The Graph Configuration:

    ComputationGraphConfiguration configuration = new NeuralNetConfiguration.Builder()
            .seed(seed)
            .optimizationAlgo(OptimizationAlgorithm.STOCHASTIC_GRADIENT_DESCENT)
            .updater(new Adam(0.001))
            .weightInit(WeightInit.XAVIER)
            .graphBuilder()
            .addInputs("input")
            .setInputTypes(InputType.recurrent(inputAmount))
            .addLayer("lstm1", new LSTM.Builder().nOut(128).activation(Activation.TANH).build(), "input")
            .addLayer("batchNorm1", new BatchNormalization.Builder().nOut(128).build(), "lstm1")
            .addLayer("dropout1", new DropoutLayer.Builder(0.5).build(), "batchNorm1")

            .addLayer("lstm2", new LSTM.Builder().nOut(256).activation(Activation.TANH).build(), "dropout1")
            .addLayer("batchNorm2", new BatchNormalization.Builder().nOut(256).build(), "lstm2")
            .addLayer("dropout2", new DropoutLayer.Builder(0.5).build(), "batchNorm2")

            .addLayer("lstm3", new LSTM.Builder().nOut(512).activation(Activation.TANH).build(), "dropout2")
            .addVertex("lastTimeStep", new LastTimeStepVertex("input"), "lstm3")
            .addLayer("batchNorm3", new BatchNormalization.Builder().nOut(512).build(), "lastTimeStep")
            .addLayer("dropout3", new DropoutLayer.Builder(0.5).build(), "batchNorm3")

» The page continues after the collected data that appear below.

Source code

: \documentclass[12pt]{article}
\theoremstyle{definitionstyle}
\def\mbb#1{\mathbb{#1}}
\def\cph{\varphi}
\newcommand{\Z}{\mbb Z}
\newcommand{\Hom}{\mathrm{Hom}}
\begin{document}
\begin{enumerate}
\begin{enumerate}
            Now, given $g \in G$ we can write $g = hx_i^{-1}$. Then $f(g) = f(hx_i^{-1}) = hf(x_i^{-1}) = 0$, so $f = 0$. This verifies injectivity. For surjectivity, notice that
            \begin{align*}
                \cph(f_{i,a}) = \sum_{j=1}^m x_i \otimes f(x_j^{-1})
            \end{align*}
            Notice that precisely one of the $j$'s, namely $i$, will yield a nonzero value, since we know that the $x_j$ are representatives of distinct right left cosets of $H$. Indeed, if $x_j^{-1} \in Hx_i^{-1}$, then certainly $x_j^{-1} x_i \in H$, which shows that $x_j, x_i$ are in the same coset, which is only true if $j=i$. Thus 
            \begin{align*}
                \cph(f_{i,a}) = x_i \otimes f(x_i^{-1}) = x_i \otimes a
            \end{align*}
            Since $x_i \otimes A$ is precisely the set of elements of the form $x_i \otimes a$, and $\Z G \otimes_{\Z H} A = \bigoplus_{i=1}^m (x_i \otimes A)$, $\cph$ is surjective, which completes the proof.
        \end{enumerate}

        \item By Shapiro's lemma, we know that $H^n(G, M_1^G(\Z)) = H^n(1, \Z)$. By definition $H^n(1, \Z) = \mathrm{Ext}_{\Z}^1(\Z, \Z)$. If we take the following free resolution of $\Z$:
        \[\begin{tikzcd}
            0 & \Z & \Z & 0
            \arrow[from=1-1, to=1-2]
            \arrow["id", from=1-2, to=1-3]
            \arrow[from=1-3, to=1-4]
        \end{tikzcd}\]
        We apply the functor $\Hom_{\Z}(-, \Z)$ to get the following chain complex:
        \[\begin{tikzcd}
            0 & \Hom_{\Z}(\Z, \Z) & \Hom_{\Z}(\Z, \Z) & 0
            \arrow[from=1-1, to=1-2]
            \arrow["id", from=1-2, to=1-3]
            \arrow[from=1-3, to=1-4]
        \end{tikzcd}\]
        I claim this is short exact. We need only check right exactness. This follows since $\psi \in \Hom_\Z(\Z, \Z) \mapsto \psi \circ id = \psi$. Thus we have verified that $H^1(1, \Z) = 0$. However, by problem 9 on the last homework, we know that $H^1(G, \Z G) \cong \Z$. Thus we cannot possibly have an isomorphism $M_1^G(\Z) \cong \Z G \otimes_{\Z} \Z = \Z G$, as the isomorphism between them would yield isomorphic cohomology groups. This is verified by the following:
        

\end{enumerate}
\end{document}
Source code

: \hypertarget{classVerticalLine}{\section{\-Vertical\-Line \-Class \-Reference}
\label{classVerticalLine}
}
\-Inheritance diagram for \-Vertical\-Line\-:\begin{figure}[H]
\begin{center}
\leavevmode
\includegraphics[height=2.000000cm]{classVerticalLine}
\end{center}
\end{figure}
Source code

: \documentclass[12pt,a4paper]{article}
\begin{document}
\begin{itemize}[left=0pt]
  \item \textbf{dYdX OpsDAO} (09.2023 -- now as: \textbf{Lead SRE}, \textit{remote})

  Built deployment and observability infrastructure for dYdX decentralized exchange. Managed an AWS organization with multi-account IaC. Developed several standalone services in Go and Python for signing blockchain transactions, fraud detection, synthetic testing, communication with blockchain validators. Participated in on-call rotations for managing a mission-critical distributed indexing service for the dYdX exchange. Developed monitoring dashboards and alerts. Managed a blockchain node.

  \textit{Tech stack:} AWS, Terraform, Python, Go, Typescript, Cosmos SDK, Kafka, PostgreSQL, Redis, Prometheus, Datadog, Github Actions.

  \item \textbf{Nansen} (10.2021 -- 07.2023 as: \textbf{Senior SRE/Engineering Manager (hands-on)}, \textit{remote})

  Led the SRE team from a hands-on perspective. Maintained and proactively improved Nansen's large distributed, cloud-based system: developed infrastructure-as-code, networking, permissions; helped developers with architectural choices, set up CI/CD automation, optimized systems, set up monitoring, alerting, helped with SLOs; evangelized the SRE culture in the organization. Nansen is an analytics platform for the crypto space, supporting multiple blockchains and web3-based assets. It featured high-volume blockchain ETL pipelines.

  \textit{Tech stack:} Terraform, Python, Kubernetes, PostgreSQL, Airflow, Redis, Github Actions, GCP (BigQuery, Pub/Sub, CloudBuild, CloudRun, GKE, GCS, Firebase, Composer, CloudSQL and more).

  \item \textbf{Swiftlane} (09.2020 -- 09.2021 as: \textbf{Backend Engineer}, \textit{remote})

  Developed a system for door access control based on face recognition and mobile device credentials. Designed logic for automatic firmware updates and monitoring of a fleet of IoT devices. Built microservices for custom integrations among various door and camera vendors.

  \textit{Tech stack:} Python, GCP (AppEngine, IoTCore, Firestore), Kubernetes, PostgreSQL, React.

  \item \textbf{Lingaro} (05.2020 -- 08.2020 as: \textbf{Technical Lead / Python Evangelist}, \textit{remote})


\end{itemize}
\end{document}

            .addLayer("dense1", new DenseLayer.Builder().nOut(128).activation(Activation.RELU).build(), "dropout3")
            .addLayer("batchNorm4", new BatchNormalization.Builder().nOut(128).build(), "dense1")
            .addLayer("dropout4", new DropoutLayer.Builder(0.5).build(), "batchNorm4")

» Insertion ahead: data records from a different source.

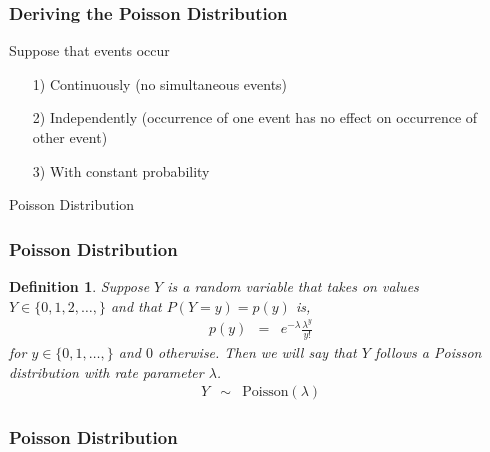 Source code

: \documentclass{beamer}
\newtheorem{defn}{Definition}
\begin{document}
\begin{frame}
\frametitle{Deriving the Poisson Distribution}

Suppose that events occur
\begin{itemize}
\item[1)] Continuously (no simultaneous events)
\item[2)] Independently (occurrence of one event has no effect on occurrence of other event)
\item[3)] With constant probability
\end{itemize}

\alert{Poisson Distribution}



\end{frame}



\begin{frame}
\frametitle{Poisson Distribution}

\begin{defn}
Suppose $Y$ is a random variable that takes on values $Y \in \{0, 1, 2, \hdots, \}$ and that $P(Y = y) = p(y)$ is,
\begin{eqnarray}
p(y) & = & e^{-\lambda} \frac{\lambda^{y}}{y!} \nonumber
\end{eqnarray}
for $y \in \{0, 1, \hdots, \}$ and $0$ otherwise.  Then we will say that $Y$ follows a \alert{Poisson} distribution with \alert{rate} parameter $\lambda$.  \\
\begin{eqnarray}
Y & \sim & \text{Poisson}(\lambda) \nonumber
\end{eqnarray}

\end{defn}




\end{frame}



\begin{frame}
\frametitle{Poisson Distribution}





\end{frame}
\end{document}
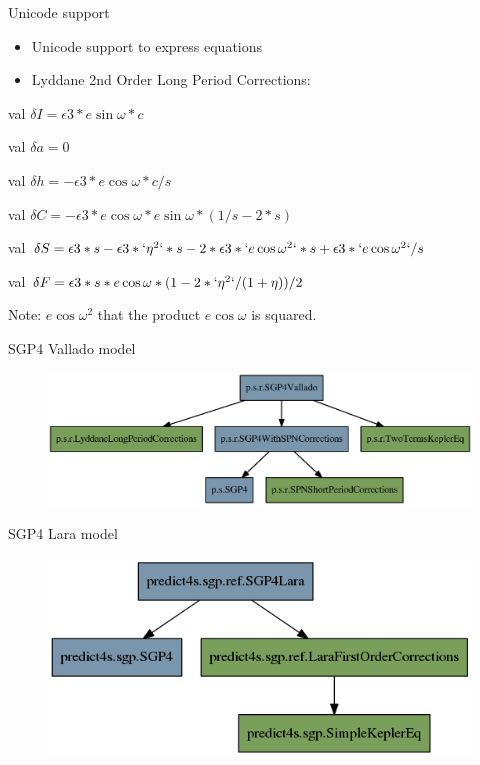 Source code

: \documentclass[10pt, compress, xcolor={usenames,dvipsnames}]{beamer}
\newcommand{\SmallArrow}{\ding{228}}
\begin{document}
\begin{frame}[fragile]{Unicode support}

  \begin{itemize}[label=\SmallArrow]
    \item Unicode support to express equations
	\item Lyddane 2nd Order Long Period Corrections:
  \end{itemize}


val $\delta I =  \epsilon 3*e\sin\omega * c$

val $\delta a =  0$

val $\delta h = -\epsilon 3*e\cos\omega* c/s$

val $\delta C = -\epsilon 3*e\cos\omega* e\sin\omega * (1/s - 2*s)$

val $\delta S =  \epsilon 3*s - \epsilon 3*`\eta^2`*s - 2*\epsilon 3*`e\cos\omega ^2`*s + \epsilon 3*`e\cos\omega ^2`/s$

val $\delta F =  \epsilon 3*s* e\cos\omega * (1 - 2*`\eta^2`/(1+\eta)) / 2$

Note: $e\cos\omega ^2$ that the product $e\cos\omega$ is squared.


\end{frame}


\begin{frame}[fragile]{SGP4 Vallado model}
  \begin{figure}
    \centering
    \includegraphics[width = 1.0\textwidth]{vallado}
  \end{figure}
\end{frame}

\begin{frame}[fragile]{SGP4 Lara model}
  \begin{figure}
    \centering
    \includegraphics[width = 1.0\textwidth]{lara}
  \end{figure}
\end{frame}
\end{document}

            .addLayer("dense2", new DenseLayer.Builder().nOut(100).activation(Activation.RELU).build(), "dropout4")
            .addLayer("batchNorm5", new BatchNormalization.Builder().nOut(100).build(), "dense2")
            .addLayer("dropout5", new DropoutLayer.Builder(0.5).build(), "batchNorm5")

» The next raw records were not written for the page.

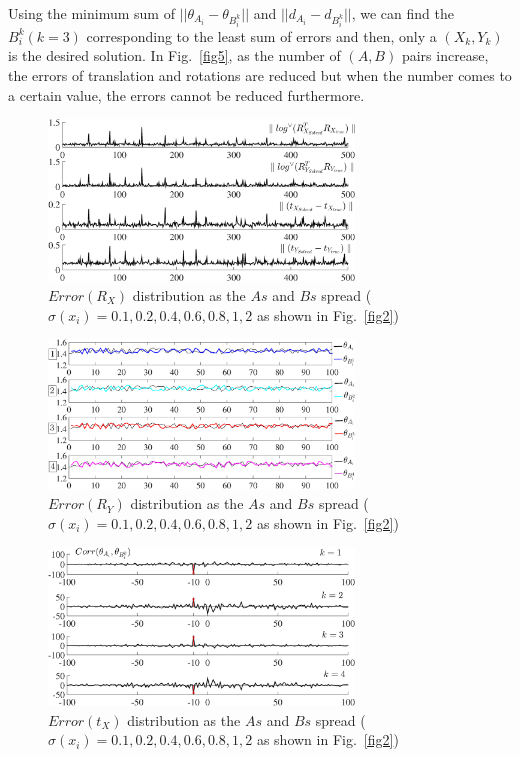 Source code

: \documentclass[letterpaper, 10 pt, conference]{ieeeconf}  %
\begin{document}
Using the minimum sum of $||\theta_{A_{i}} - \theta_{B_{i}^{k}}||$ and $||d_{A_{i}} - d_{B_{i}^{k}}||$, we can find the ${B_{i}^{k}}(k=3)$ corresponding to the least sum of errors and then, only a $(X_k,Y_k)$ is the desired solution. In Fig.~\ref{fig5}, as the number of $(A,B)$ pairs increase, the errors of translation and rotations are reduced but when the number comes to a certain value, the errors cannot be reduced furthermore.

\begin{center}
\begin{figure}
\centering
\includegraphics[width=3.2in]{fig6.eps}
\caption{
$Error(R_X)$ distribution as the $As$ and $Bs$ spread ($\sigma(x_i) = 0.1, 0.2, 0.4, 0.6, 0.8, 1, 2$ as shown in Fig.~\ref{fig2})
}
\label{fig6}
\end{figure}
\end{center}

\begin{center}
\begin{figure}
\centering
\includegraphics[width=3.2in]{fig7.eps}
\caption{
$Error(R_Y)$ distribution as the $As$ and $Bs$ spread ($\sigma(x_i) = 0.1, 0.2, 0.4, 0.6, 0.8, 1, 2$ as shown in Fig.~\ref{fig2})
}
\label{fig7}
\end{figure}
\end{center}

\begin{center}
\begin{figure}
\centering
\includegraphics[width=3.2in]{fig8.eps}
\caption{
$Error(t_X)$ distribution as the $As$ and $Bs$ spread ($\sigma(x_i) = 0.1, 0.2, 0.4, 0.6, 0.8, 1, 2$ as shown in Fig.~\ref{fig2})
}
\label{fig8}
\end{figure}
\end{center}
\end{document}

            .addLayer("output", new OutputLayer.Builder().nOut(10).activation(Activation.SOFTMAX).build(), "dropout5")
            .setOutputs("output")
            .build();

    model = new ComputationGraph(configuration);

    model.init();
    model.setListeners(new ScoreIterationListener(iterationsBetweenScores));

The next() method in the Reader that is used in the Iterator:

    System.out.println("Getting elements: " + num);
    INDArray features = Nd4j.create(new int[]{num, 1, 1}, 'f');
    INDArray labels = Nd4j.create(new int[]{num, 1, 1}, 'f');

    for(int i = 0; i < num && iter.hasNext(); i++)
    {
        String featureStr = iter.next();
        currentCursor++;
        featureStr = featureStr.split(";")[0];
        String[] featureAry = featureStr.split(",");
        for(int j = 0; j < featureAry.length - 1; j++)
        {
            int feature = Integer.parseInt(featureAry[j]);
            int label = Integer.parseInt(featureAry[j + 1]);
            features.putScalar(new int[]{i, feature, j}, 1.0);
            labels.putScalar(new int[]{i, label, j}, 1.0);
        }
    }
    return new DataSet(features, labels, null, null);

I also changed my dataset to this format:
32-bits of ‘n’ seperated by ‘,’ then the smaller prime of p,q, separated by ‘;’

1,0,1,0,1,0,0,1,1,0,1,0,1,0,1,0,1,1,0,0,1,0,1,0,0,1,0,1,0,0,0,1;49307

With that setup the error I’m currently getting is:

java.lang.RuntimeException: java.lang.IllegalArgumentException: input.size(1) does not match expected input size of 128 - got input array with shape [1, 2, 128, 1]

Which of the numbers from the shape needs to match the 128? And where could I change the first and the last number in the shape if that would be necessary?

@Fi0x DM me a reproducer I can run and I"ll take a look. Pass me a small dataset you’re using and a complete reproducer.

Your problem is complex enough that I just need to fix it foryou I think.